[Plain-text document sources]

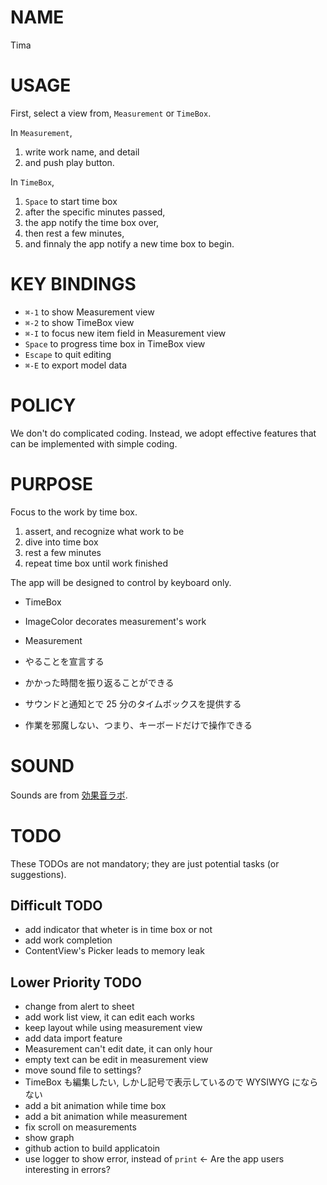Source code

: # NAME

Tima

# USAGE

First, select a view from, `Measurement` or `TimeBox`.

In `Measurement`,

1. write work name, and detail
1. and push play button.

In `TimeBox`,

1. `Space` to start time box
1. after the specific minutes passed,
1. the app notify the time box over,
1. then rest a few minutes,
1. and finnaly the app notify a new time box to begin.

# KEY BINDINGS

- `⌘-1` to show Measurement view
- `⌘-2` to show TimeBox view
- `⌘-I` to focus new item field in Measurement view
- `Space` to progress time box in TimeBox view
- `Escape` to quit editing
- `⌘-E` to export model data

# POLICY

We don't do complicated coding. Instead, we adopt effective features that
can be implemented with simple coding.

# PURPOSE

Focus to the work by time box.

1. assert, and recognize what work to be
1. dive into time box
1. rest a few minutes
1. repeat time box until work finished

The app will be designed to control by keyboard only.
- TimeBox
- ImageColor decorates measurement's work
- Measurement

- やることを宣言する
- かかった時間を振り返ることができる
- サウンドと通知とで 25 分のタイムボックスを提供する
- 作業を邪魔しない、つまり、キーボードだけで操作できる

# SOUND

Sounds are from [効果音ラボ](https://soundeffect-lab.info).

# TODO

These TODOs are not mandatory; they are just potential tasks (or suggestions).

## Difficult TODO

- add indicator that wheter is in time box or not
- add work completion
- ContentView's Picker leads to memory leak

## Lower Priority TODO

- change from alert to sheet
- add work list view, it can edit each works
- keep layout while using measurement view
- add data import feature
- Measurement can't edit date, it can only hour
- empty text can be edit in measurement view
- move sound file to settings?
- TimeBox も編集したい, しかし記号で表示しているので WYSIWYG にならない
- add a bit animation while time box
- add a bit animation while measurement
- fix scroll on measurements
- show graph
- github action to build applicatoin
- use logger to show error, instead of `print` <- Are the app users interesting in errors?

## PROBLEM TO SOLVE:
Among the lines of the data above, find those with the word "only" and show them.

## TASK ANSWER:
The app will be designed to control by keyboard only.
- Measurement can't edit date, it can only hour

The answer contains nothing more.